Dunque l’operazione Gentiloni-Padoan significa semplicemente un drenaggio di 5 miliardi € perpetrato contro il “sistema Italia (rubo questa definizione a Alberto Micalizzi).. Infatti chi comprerà la CDeP? La City of London e Wall Street, gemelle siamesi. Per altro in completa e plateale violazione della Costituzione. Per citare solo alcuni degli articoli violati, basta prendere il 43 e il 47. Il primo dice che “la legge può riservare, o trasferire allo Stato imprese che si riferiscono a servizi pubblici essenziali o a fonti di energia”. Il Governo propone esattamente il contrario: sottrarre alla proprietà pubblica una impresa che somma le due funzioni. Il secondo il 47, indica alla Repubblica “il compito di favorire il risparmio popolare e il suo accesso all’investimento azionario e nei grandi complessi produttivi”. Dunque perché cedere alle banche d’affari straniere quando si può fare ricorso al risparmio popolare (di nuovo sottraendo l’Italia all’indebitamento?
Del resto (come ha splendidamente dimostrato Paolo Maddalena, nel suo libro “Gli inganni della finanza. Come svelarli, come difendersene”, Donzelli Editore) tutte le privatizzazioni qui elencate sono fuori e contro la Costituzione, come lo sono i Trattati di Maastricht e di Lisbona. Come lo sono il Fiscal Compact e il Meccanismo Europeo di Stabilità. Siamo stati espropriati “a norma di legge”, contro la legge fondamentale dello Stato Italiano. Complici gli accademici, i giornalisti, i politici corrotti.

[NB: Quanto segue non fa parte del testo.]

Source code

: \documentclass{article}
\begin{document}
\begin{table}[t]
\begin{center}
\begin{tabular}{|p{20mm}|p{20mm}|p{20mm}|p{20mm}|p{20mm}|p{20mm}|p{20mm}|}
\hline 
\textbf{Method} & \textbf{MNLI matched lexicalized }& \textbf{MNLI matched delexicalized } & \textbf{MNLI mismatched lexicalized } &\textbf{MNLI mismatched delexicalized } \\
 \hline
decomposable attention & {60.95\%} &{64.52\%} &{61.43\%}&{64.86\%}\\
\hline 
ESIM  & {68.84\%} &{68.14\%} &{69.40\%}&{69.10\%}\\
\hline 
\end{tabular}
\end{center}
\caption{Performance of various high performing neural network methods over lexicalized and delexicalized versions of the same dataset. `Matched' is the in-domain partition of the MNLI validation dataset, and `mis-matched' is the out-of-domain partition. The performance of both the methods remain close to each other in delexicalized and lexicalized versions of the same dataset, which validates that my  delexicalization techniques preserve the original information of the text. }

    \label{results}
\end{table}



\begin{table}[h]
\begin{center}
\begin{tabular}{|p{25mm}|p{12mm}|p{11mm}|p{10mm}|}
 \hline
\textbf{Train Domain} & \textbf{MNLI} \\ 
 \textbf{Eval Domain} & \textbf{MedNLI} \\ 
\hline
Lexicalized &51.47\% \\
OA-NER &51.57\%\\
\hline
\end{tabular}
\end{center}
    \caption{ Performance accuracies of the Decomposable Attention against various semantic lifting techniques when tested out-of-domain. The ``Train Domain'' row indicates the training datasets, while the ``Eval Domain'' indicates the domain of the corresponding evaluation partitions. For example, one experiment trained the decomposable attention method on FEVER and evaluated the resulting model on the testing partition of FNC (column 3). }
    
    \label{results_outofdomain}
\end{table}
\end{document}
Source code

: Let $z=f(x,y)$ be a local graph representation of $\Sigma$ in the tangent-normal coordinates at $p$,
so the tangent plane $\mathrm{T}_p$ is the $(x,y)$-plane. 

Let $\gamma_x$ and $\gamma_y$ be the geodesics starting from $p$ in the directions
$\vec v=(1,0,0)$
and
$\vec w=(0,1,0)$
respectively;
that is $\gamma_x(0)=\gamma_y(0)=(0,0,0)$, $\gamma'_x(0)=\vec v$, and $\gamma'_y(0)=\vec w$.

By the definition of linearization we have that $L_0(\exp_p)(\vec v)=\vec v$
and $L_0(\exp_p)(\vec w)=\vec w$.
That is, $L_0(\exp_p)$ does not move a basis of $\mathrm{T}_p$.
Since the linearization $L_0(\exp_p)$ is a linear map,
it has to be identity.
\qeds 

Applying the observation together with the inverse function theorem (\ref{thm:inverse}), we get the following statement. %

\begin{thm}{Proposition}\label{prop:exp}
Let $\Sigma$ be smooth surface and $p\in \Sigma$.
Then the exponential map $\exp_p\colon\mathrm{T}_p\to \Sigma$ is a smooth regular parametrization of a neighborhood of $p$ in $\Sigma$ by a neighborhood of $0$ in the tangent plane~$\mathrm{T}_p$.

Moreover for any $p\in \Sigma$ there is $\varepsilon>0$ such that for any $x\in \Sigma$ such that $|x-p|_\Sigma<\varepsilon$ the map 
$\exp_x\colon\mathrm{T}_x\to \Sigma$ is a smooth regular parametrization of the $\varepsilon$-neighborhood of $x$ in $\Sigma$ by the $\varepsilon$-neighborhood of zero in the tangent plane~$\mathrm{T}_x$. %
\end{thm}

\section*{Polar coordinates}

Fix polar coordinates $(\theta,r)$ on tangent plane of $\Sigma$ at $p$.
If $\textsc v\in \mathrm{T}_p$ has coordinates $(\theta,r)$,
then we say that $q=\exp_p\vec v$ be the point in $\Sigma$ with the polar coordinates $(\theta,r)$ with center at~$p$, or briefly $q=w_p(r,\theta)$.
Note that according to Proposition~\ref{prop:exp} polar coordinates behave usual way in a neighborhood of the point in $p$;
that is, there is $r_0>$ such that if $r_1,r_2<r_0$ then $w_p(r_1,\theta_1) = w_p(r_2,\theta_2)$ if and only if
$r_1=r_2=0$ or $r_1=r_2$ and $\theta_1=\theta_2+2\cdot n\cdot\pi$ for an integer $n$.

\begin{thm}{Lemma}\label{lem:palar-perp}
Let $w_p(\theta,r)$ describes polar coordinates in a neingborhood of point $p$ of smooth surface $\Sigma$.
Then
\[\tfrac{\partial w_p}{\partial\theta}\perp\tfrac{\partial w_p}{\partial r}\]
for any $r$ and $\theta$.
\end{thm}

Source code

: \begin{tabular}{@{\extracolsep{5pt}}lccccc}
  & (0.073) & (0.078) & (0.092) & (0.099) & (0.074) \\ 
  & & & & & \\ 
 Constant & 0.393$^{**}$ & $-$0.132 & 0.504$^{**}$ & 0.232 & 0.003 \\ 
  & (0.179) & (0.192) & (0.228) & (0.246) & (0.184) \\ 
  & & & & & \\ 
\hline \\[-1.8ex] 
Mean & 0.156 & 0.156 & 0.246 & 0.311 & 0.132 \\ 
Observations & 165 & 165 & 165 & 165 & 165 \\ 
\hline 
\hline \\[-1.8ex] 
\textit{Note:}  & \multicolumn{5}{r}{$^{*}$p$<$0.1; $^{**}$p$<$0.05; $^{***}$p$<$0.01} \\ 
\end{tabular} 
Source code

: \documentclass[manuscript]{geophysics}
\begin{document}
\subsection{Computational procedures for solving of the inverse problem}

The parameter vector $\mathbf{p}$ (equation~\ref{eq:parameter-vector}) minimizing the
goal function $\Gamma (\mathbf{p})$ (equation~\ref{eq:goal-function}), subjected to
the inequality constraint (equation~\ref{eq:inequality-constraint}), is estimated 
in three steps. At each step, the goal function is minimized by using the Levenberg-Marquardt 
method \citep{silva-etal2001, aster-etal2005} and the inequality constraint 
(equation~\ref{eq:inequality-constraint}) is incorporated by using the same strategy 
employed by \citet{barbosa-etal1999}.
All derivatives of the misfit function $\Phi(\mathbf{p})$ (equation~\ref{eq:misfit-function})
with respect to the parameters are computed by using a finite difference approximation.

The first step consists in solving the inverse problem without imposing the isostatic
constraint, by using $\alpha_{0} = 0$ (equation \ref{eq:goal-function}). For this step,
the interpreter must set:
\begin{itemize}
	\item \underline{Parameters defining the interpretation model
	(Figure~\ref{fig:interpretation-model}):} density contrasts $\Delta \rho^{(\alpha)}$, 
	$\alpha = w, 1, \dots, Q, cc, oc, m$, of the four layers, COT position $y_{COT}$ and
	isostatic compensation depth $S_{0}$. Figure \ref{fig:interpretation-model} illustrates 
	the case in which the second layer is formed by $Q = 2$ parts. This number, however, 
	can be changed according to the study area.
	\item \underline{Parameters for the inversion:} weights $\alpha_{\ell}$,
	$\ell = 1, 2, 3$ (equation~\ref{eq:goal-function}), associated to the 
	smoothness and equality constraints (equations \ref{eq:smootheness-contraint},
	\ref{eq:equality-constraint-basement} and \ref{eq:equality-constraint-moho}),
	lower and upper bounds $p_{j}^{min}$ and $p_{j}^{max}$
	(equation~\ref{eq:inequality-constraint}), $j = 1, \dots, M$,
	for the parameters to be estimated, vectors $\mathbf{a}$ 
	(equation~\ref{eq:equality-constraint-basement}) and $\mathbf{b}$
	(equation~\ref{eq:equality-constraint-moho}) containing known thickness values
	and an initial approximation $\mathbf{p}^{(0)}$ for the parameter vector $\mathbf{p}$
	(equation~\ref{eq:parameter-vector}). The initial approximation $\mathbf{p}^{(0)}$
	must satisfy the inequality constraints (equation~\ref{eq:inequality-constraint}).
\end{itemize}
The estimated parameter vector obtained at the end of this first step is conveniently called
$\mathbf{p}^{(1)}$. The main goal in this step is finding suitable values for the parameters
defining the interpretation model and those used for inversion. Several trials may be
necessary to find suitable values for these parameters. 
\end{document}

Ora però bisogna rifare i conti. La Costituzione è stata ribadita dalla stragrande maggioranza degli italiani. Una Costituzione che mette in primo piano la proprietà collettiva, che considera in linea di principio inalienabile, quindi non privatizzabile. E che pone la stessa proprietà privata sotto la tutela dell’utilità sociale (art. 41). Ecco perché la nostra Costituzione non piace a JPMorgan.
Bisognoa dunque impedire questa nuova aberrazione. La legge fondamentale è dalla nostra parte. E dobbiamo cominciare a chiedere conto a chi la viola. Difenderla significa difendere la nostra sovranità.